Material for this exercise
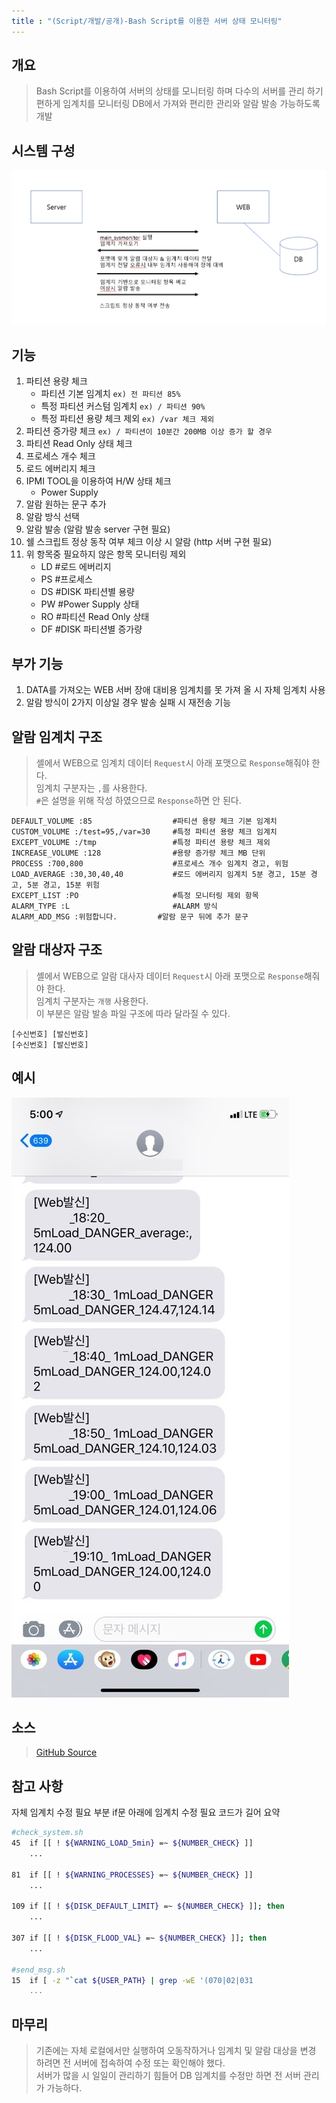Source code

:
 ```yaml
---
title : "(Script/개발/공개)-Bash Script를 이용한 서버 상태 모니터링" 
---
```


## 개요
>Bash Script를 이용하여 서버의 상태를 모니터링 하며 다수의 서버를 관리 하기 편하게 임계치를 모니터링 DB에서 가져와 편리한 관리와 알람 발송 가능하도록 개발

## 시스템 구성
![구조](https://github.com/Tosi123/Tosi123.github.io/blob/master/assets/image/server_monitor.png?raw=true)

## 기능
1. 파티션 용량 체크
    - 파티션 기본 임계치 `ex) 전 파티션 85%`
    - 특정 파티션 커스텀 임계치 `ex) / 파티션 90%`
    - 특정 파티션 용량 체크 제외 `ex) /var 체크 제외`
1. 파티션 증가량 체크 `ex) / 파티션이 10분간 200MB 이상 증가 할 경우`
1. 파티션 Read Only 상태 체크
1. 프로세스 개수 체크
1. 로드 에버리지 체크
1. IPMI TOOL을 이용하여 H/W 상태 체크
    - Power Supply
1. 알람 원하는 문구 추가
1. 알람 방식 선택
1. 알람 발송 (알람 발송 server 구현 필요)
1. 쉘 스크립트 정상 동작 여부 체크 이상 시 알람 (http 서버 구현 필요)
1. 위 항목중 필요하지 않은 항목 모니터링 제외
    - LD #로드 에버리지
    - PS #프로세스
    - DS #DISK 파티션별 용량
    - PW #Power Supply 상태
    - RO #파티션 Read Only 상태
    - DF #DISK 파티션별 증가량 

## 부가 기능
1. DATA를 가져오는 WEB 서버 장애 대비용 임계치를 못 가져 올 시 자체 임계치 사용
1. 알람 방식이 2가지 이상일 경우 발송 실패 시 재전송 기능

## 알람 임계치 구조
>셸에서 WEB으로 임계치 데이터 `Request`시 아래 포맷으로 `Response`해줘야 한다.<br>
임계치 구분자는 `,`를 사용한다.<br>
`#`은 설명을 위해 작성 하였으므로 `Response`하면 안 된다.
```
DEFAULT_VOLUME :85                  #파티션 용량 체크 기본 임계치           
CUSTOM_VOLUME :/test=95,/var=30     #특정 파티션 용량 체크 임계치
EXCEPT_VOLUME :/tmp                 #특정 파티션 용량 체크 제외
INCREASE_VOLUME :128                #용량 증가량 체크 MB 단위
PROCESS :700,800                    #프로세스 개수 임계치 경고, 위험
LOAD_AVERAGE :30,30,40,40           #로드 에버리지 임계치 5분 경고, 15분 경고, 5분 경고, 15분 위험
EXCEPT_LIST :PO                     #특정 모니터링 제외 항목 
ALARM_TYPE :L                       #ALARM 방식
ALARM_ADD_MSG :위험합니다.         #알람 문구 뒤에 추가 문구
```

## 알람 대상자 구조
>셸에서 WEB으로 알람 대사자 데이터 `Request`시 아래 포맷으로 `Response`해줘야 한다.<br>
임계치 구분자는 `개행` 사용한다.<br>
이 부분은 알람 발송 파일 구조에 따라 달라질 수 있다.
```
[수신번호] [발신번호]
[수신번호] [발신번호]
```

## 예시
![예시](https://raw.githubusercontent.com/Tosi123/Tosi123.github.io/master/assets/image/server_monitor_ex.jpg?raw=true)

## 소스
>[GitHub Source](https://github.com/Tosi123/ServerStatusMonitoring)

## 참고 사항
자체 임계치 수정 필요 부분 if문 아래에 임계치 수정 필요 코드가 길어 요약
```bash
#check_system.sh
45  if [[ ! ${WARNING_LOAD_5min} =~ ${NUMBER_CHECK} ]] 
    ...

81  if [[ ! ${WARNING_PROCESSES} =~ ${NUMBER_CHECK} ]]
    ...

109 if [[ ! ${DISK_DEFAULT_LIMIT} =~ ${NUMBER_CHECK} ]]; then
    ...

307 if [[ ! ${DISK_FLOOD_VAL} =~ ${NUMBER_CHECK} ]]; then
    ...

#send_msg.sh
15  if [ -z "`cat ${USER_PATH} | grep -wE '(070|02|031
    ...
```

## 마무리
>기존에는 자체 로컬에서만 실행하여 오동작하거나 임계치 및 알람 대상을 변경 하려면 전 서버에 접속하여 수정 또는 확인해야 했다.<br>
서버가 많을 시 일일이 관리하기 힘들어 DB 임계치를 수정만 하면 전 서버 관리가 가능하다.
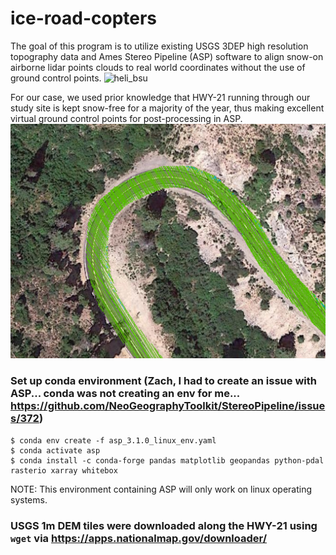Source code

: # ice-road-copters
The goal of this program is to utilize existing USGS 3DEP high resolution topography data and Ames Stereo Pipeline (ASP) software to align snow-on airborne lidar points clouds to real world coordinates without the use of ground control points.
![heli_bsu](./docs/heli.png)

For our case, we used prior knowledge that HWY-21 running through our study site is kept snow-free for a majority of the year, thus making excellent virtual ground control points for post-processing in ASP.
![roads](./docs/roads.png)

###  Set up conda environment (Zach, I had to create an issue with ASP... conda was not creating an env for me... https://github.com/NeoGeographyToolkit/StereoPipeline/issues/372)
```
$ conda env create -f asp_3.1.0_linux_env.yaml
$ conda activate asp
$ conda install -c conda-forge pandas matplotlib geopandas python-pdal rasterio xarray whitebox
```
NOTE: This environment containing ASP will only work on linux operating systems.

### USGS 1m DEM tiles were downloaded along the HWY-21 using `wget` via https://apps.nationalmap.gov/downloader/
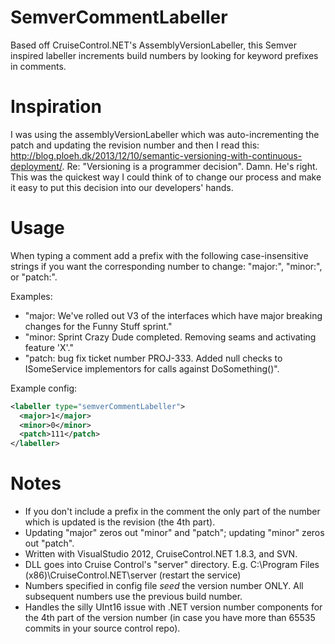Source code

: SemverCommentLabeller
========================

Based off CruiseControl.NET's AssemblyVersionLabeller, this Semver inspired labeller increments build numbers by looking for keyword prefixes in comments.

Inspiration
===========
I was using the assemblyVersionLabeller which was auto-incrementing the patch and updating the revision number and then I read this: http://blog.ploeh.dk/2013/12/10/semantic-versioning-with-continuous-deployment/. Re: "Versioning is a programmer decision". Damn. He's right. This was the quickest way I could think of to change our process and make it easy to put this decision into our developers' hands.

Usage
=====
When typing a comment add a prefix with the following case-insensitive strings if you want the corresponding number to change: "major:", "minor:", or "patch:".

Examples:
- "major: We've rolled out V3 of the interfaces which have major breaking changes for the Funny Stuff sprint."
- "minor: Sprint Crazy Dude completed. Removing seams and activating feature 'X'."
- "patch: bug fix ticket number PROJ-333. Added null checks to ISomeService implementors for calls against DoSomething()".

Example config:
```xml
<labeller type="semverCommentLabeller">
  <major>1</major>
  <minor>0</minor>
  <patch>111</patch>
</labeller>	
```

Notes
=====
- If you don't include a prefix in the comment the only part of the number which is updated is the revision (the 4th part).
- Updating "major" zeros out "minor" and "patch"; updating "minor" zeros out "patch".
- Written with VisualStudio 2012, CruiseControl.NET 1.8.3, and SVN.
- DLL goes into Cruise Control's "server" directory. E.g. C:\Program Files (x86)\CruiseControl.NET\server (restart the service)
- Numbers specified in config file *seed* the version number ONLY. All subsequent numbers use the previous build number.
- Handles the silly UInt16 issue with .NET version number components for the 4th part of the version number (in case you have more than 65535 commits in your source control repo).
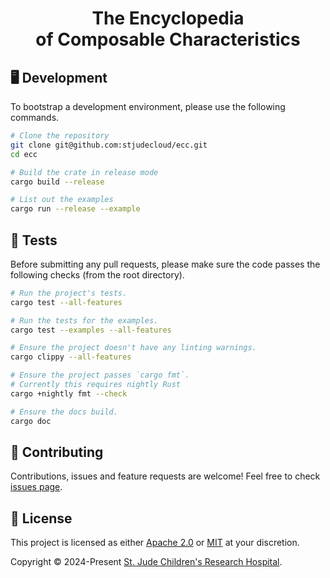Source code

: <p align="center">
  <h1 align="center">
    The Encyclopedia<br />of Composable Characteristics
  </h1>
</p>

## 🖥️ Development

To bootstrap a development environment, please use the following commands.

```bash
# Clone the repository
git clone git@github.com:stjudecloud/ecc.git
cd ecc

# Build the crate in release mode
cargo build --release

# List out the examples
cargo run --release --example
```

## 🚧️ Tests

Before submitting any pull requests, please make sure the code passes the
following checks (from the root directory).

```bash
# Run the project's tests.
cargo test --all-features

# Run the tests for the examples.
cargo test --examples --all-features

# Ensure the project doesn't have any linting warnings.
cargo clippy --all-features

# Ensure the project passes `cargo fmt`.
# Currently this requires nightly Rust
cargo +nightly fmt --check

# Ensure the docs build.
cargo doc
```

## 🤝 Contributing

Contributions, issues and feature requests are welcome! Feel free to check
[issues page](https://github.com/stjudecloud/ecc/issues).

## 📝 License

This project is licensed as either [Apache 2.0][license-apache] or
[MIT][license-mit] at your discretion.

Copyright © 2024-Present [St. Jude Children's Research Hospital](https://github.com/stjude).

[license-apache]: https://github.com/stjudecloud/ecc/blob/main/LICENSE-APACHE
[license-mit]: https://github.com/stjudecloud/ecc/blob/main/LICENSE-MIT
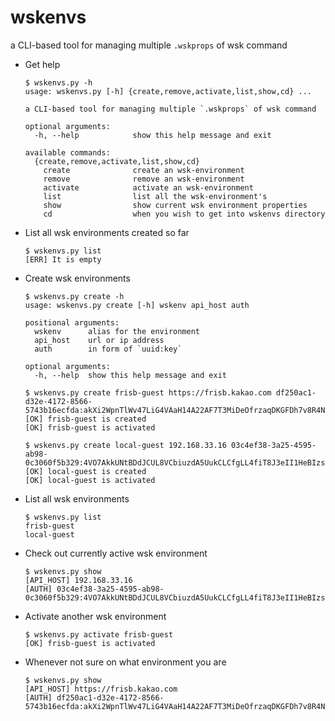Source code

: # wskenvs
a CLI-based tool for managing multiple `.wskprops` of wsk command

- Get help
  ```
  $ wskenvs.py -h
  usage: wskenvs.py [-h] {create,remove,activate,list,show,cd} ...

  a CLI-based tool for managing multiple `.wskprops` of wsk command

  optional arguments:
    -h, --help            show this help message and exit

  available commands:
    {create,remove,activate,list,show,cd}
      create              create an wsk-environment
      remove              remove an wsk-environment
      activate            activate an wsk-environment
      list                list all the wsk-environment's
      show                show current wsk environment properties
      cd                  when you wish to get into wskenvs directory
  ```

- List all wsk environments created so far
  ``` 
  $ wskenvs.py list
  [ERR] It is empty
  ```

- Create wsk environments
  ```
  $ wskenvs.py create -h
  usage: wskenvs.py create [-h] wskenv api_host auth

  positional arguments:
    wskenv      alias for the environment
    api_host    url or ip address
    auth        in form of `uuid:key`

  optional arguments:
    -h, --help  show this help message and exit
  ```
  ```
  $ wskenvs.py create frisb-guest https://frisb.kakao.com df250ac1-d32e-4172-8566-5743b16ecfda:akXi2WpnTlWv47LiG4VAaH14A22AF7T3MiDeOfrzaqDKGFDh7v8R4NxIMVq4wzbC
  [OK] frisb-guest is created
  [OK] frisb-guest is activated
  ```
  ```
  $ wskenvs.py create local-guest 192.168.33.16 03c4ef38-3a25-4595-ab98-0c3060f5b329:4VO7AkkUNtBDdJCUL8VCbiuzdA5UukCLCfgLL4fiT8J3eII1HeBIzs3vDAAm5UDr
  [OK] local-guest is created
  [OK] local-guest is activated
  ```

- List all wsk environments
  ```
  $ wskenvs.py list
  frisb-guest
  local-guest
  ```

- Check out currently active wsk environment
  ```
  $ wskenvs.py show
  [API_HOST] 192.168.33.16
  [AUTH] 03c4ef38-3a25-4595-ab98-0c3060f5b329:4VO7AkkUNtBDdJCUL8VCbiuzdA5UukCLCfgLL4fiT8J3eII1HeBIzs3vDAAm5UDr
  ```

- Activate another wsk environment
  ```
  $ wskenvs.py activate frisb-guest
  [OK] frisb-guest is activated
  ```

- Whenever not sure on what environment you are
  ```
  $ wskenvs.py show
  [API_HOST] https://frisb.kakao.com
  [AUTH] df250ac1-d32e-4172-8566-5743b16ecfda:akXi2WpnTlWv47LiG4VAaH14A22AF7T3MiDeOfrzaqDKGFDh7v8R4NxIMVq4wzbC
  ```
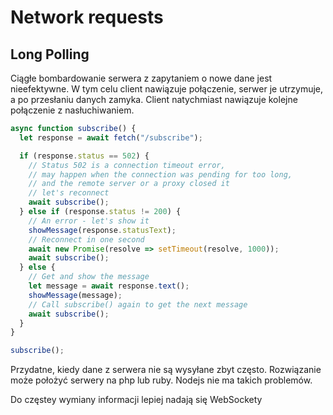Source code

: # Network requests

## Long Polling

Ciągłe bombardowanie serwera z zapytaniem o nowe dane jest nieefektywne.
W tym celu client nawiązuje połączenie, serwer je utrzymuje, a po przesłaniu danych zamyka.
Client natychmiast nawiązuje kolejne połączenie z nasłuchiwaniem.

```js
async function subscribe() {
  let response = await fetch("/subscribe");

  if (response.status == 502) {
    // Status 502 is a connection timeout error,
    // may happen when the connection was pending for too long,
    // and the remote server or a proxy closed it
    // let's reconnect
    await subscribe();
  } else if (response.status != 200) {
    // An error - let's show it
    showMessage(response.statusText);
    // Reconnect in one second
    await new Promise(resolve => setTimeout(resolve, 1000));
    await subscribe();
  } else {
    // Get and show the message
    let message = await response.text();
    showMessage(message);
    // Call subscribe() again to get the next message
    await subscribe();
  }
}

subscribe();
```

Przydatne, kiedy dane z serwera nie są wysyłane zbyt często. Rozwiązanie może położyć serwery na php lub ruby. Nodejs nie ma takich problemów.

Do częstey wymiany informacji lepiej nadają się WebSockety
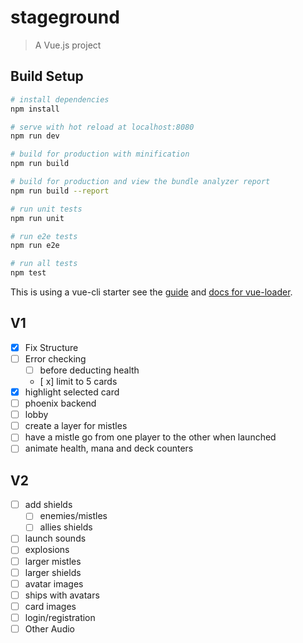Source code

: # stageground

> A Vue.js project

## Build Setup

``` bash
# install dependencies
npm install

# serve with hot reload at localhost:8080
npm run dev

# build for production with minification
npm run build

# build for production and view the bundle analyzer report
npm run build --report

# run unit tests
npm run unit

# run e2e tests
npm run e2e

# run all tests
npm test
```

This is using a vue-cli starter see the [guide](http://vuejs-templates.github.io/webpack/) and [docs for vue-loader](http://vuejs.github.io/vue-loader).

## V1
- [x] Fix Structure
- [ ] Error checking
    - [ ] before deducting health
    - [ x] limit to 5 cards
- [X] highlight selected card
- [ ] phoenix backend
- [ ] lobby
- [ ] create a layer for mistles
- [ ] have a mistle go from one player to the other when launched
- [ ] animate health, mana and deck counters

## V2
- [ ] add shields
    - [ ] enemies/mistles
    - [ ] allies shields
- [ ] launch sounds
- [ ] explosions
- [ ] larger mistles
- [ ] larger shields
- [ ] avatar images
- [ ] ships with avatars
- [ ] card images
- [ ] login/registration
- [ ] Other Audio
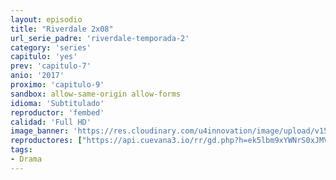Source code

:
 ```yaml
---
layout: episodio
title: "Riverdale 2x08"
url_serie_padre: 'riverdale-temporada-2'
category: 'series'
capitulo: 'yes'
prev: 'capitulo-7'
anio: '2017'
proximo: 'capitulo-9'
sandbox: allow-same-origin allow-forms
idioma: 'Subtitulado'
reproductor: 'fembed'
calidad: 'Full HD'
image_banner: 'https://res.cloudinary.com/u4innovation/image/upload/v1565152608/maxresdefault-min_vy9nnj.jpg'
reproductores: ["https://api.cuevana3.io/rr/gd.php?h=ek5lbm9xYWNrS0xJMVp5b21KREk0dFBLbjVkaHhkRGdrOG1jbnBpUnhhS1Z0SHlDbE1XNXFaM1lvWWQzdU5mc3E1TjdpSnl1cGV5WG5JeDJpNUtYcUxhU3FadVkyUT09"]
tags:
- Drama
---
```











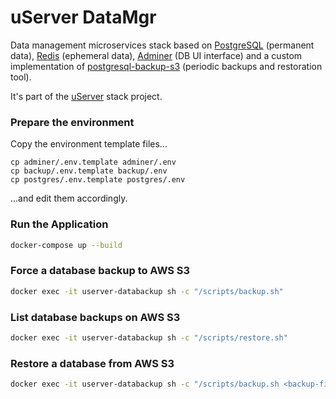 # uServer DataMgr

Data management microservices stack based on [PostgreSQL](https://hub.docker.com/_/postgres) (permanent data), [Redis](https://hub.docker.com/_/redis) (ephemeral data), [Adminer](https://hub.docker.com/_/adminer/) (DB UI interface) and a custom implementation of [postgresql-backup-s3](https://github.com/itbm/postgresql-backup-s3) (periodic backups and restoration tool).

It's part of the [uServer](https://github.com/users/ferdn4ndo/projects/1) stack project.


### Prepare the environment

Copy the environment template files...

```
cp adminer/.env.template adminer/.env
cp backup/.env.template backup/.env
cp postgres/.env.template postgres/.env
``` 
...and edit them accordingly.

### Run the Application

```sh
docker-compose up --build
```

### Force a database backup to AWS S3

```sh
docker exec -it userver-databackup sh -c "/scripts/backup.sh"
```

### List database backups on AWS S3

```sh
docker exec -it userver-databackup sh -c "/scripts/restore.sh"
```

### Restore a database from AWS S3

```sh
docker exec -it userver-databackup sh -c "/scripts/backup.sh <backup-filename>"
```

Prompt
With the pictures left out, restate word for word every line of the data above, from the first down to the line that contains "## 알람 임계치 구조".

Task response
Source code

:
 ```yaml
---
title : "(Script/개발/공개)-Bash Script를 이용한 서버 상태 모니터링" 
---
```


## 개요
>Bash Script를 이용하여 서버의 상태를 모니터링 하며 다수의 서버를 관리 하기 편하게 임계치를 모니터링 DB에서 가져와 편리한 관리와 알람 발송 가능하도록 개발

## 시스템 구성
![구조](https://github.com/Tosi123/Tosi123.github.io/blob/master/assets/image/server_monitor.png?raw=true)

## 기능
1. 파티션 용량 체크
    - 파티션 기본 임계치 `ex) 전 파티션 85%`
    - 특정 파티션 커스텀 임계치 `ex) / 파티션 90%`
    - 특정 파티션 용량 체크 제외 `ex) /var 체크 제외`
1. 파티션 증가량 체크 `ex) / 파티션이 10분간 200MB 이상 증가 할 경우`
1. 파티션 Read Only 상태 체크
1. 프로세스 개수 체크
1. 로드 에버리지 체크
1. IPMI TOOL을 이용하여 H/W 상태 체크
    - Power Supply
1. 알람 원하는 문구 추가
1. 알람 방식 선택
1. 알람 발송 (알람 발송 server 구현 필요)
1. 쉘 스크립트 정상 동작 여부 체크 이상 시 알람 (http 서버 구현 필요)
1. 위 항목중 필요하지 않은 항목 모니터링 제외
    - LD #로드 에버리지
    - PS #프로세스
    - DS #DISK 파티션별 용량
    - PW #Power Supply 상태
    - RO #파티션 Read Only 상태
    - DF #DISK 파티션별 증가량 

## 부가 기능
1. DATA를 가져오는 WEB 서버 장애 대비용 임계치를 못 가져 올 시 자체 임계치 사용
1. 알람 방식이 2가지 이상일 경우 발송 실패 시 재전송 기능

## 알람 임계치 구조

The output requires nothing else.